Le Ministre de l’indignation inutile

par Michel DROUET
vendredi 22 mai 2015

C’est le qualificatif que je donne à Stéphane Le Foll, Ministre de l’Agriculture et porte-parole du Gouvernement qui s’est fendu d’une déclaration indignée à propos de M. Varin, ex patron de PSA et de sa retraite chapeau de 300 000 euros par an.

C’est vrai que dans le cynisme, on ne fait guère mieux : après avoir renoncé à une retraite chapeau il y a deux trois ans sous la pression médiatique et celle des syndicats, il a réussi à magouiller pour au final en obtenir une.

Fallait-il pour autant que M. Le Foll surjoue l’indignation, juste pour dédouaner le gouvernement qui n’a jamais rien fait pour mettre un terme à ce genre de goinfrerie ?
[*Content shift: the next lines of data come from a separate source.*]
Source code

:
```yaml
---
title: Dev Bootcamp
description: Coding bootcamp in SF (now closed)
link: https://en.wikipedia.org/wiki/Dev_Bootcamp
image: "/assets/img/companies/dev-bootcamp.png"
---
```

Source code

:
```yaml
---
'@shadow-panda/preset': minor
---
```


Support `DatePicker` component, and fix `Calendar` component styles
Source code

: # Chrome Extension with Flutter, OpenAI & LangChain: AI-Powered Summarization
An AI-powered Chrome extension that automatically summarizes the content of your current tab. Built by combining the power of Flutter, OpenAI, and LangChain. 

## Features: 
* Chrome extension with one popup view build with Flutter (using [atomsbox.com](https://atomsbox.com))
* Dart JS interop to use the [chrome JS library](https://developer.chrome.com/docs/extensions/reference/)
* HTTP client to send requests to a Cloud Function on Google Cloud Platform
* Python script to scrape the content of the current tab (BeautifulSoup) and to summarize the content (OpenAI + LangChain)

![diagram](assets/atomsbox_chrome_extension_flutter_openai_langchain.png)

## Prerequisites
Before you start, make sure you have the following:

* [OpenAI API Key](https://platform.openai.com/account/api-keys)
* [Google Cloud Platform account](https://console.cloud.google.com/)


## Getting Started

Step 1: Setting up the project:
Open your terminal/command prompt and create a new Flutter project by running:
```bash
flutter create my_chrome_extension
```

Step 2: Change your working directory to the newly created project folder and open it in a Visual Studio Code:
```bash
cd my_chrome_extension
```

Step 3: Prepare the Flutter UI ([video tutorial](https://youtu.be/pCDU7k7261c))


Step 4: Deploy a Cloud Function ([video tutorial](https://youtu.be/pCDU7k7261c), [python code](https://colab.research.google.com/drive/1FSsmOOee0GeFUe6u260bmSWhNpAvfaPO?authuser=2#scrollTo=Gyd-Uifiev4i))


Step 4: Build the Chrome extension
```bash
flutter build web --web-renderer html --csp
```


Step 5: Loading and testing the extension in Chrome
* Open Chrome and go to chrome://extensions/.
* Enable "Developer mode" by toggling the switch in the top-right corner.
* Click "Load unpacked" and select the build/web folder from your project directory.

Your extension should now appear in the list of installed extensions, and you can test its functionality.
Nous sommes loin des discours de campagne, en particulier celui, célèbre, du Bourget, lorsque le candidat Hollande parlait avec des trémolos dans la voix de son ennemi : la finance !

Rien n’a changé !

S’indigner officiellement, relève de la plus pure hypocrisie et le pays continue de fonctionner comme avant. Il y a les maîtres et les esclaves et au milieu de tout cela, une classe politique incompétente quand elle n’est pas de connivence. Et ne parlons pas de ceux qui aspirent à arriver aux responsabilités, les exemples récents de magouille autour de la rémunération d’assistants parlementaires européens ou du compte en Suisse de l’ancien roi déchu, victime d’un parricide sont là pour nous alerter.

Le premier cercle

Ses membres n’ont aucune légitimité, on ne les connait pas, ou peu. A l’abri de leurs conseils d’administrations, de leurs banques, de leurs fonds d’investissements exotiques, de leurs agences de notation, ils dirigent de fait l’économie mondiale et peuvent décider du jour au lendemain de retirer leurs billes après avoir pompé toutes les liquidités d’une entreprise parce que le rendement financier se situait en dessous des deux chiffres. C’est ce qui se passe actuellement avec l’entreprise Zodiac dont le carnet de commande est garni mais qui n’a plus l’argent pour acheter les matières premières.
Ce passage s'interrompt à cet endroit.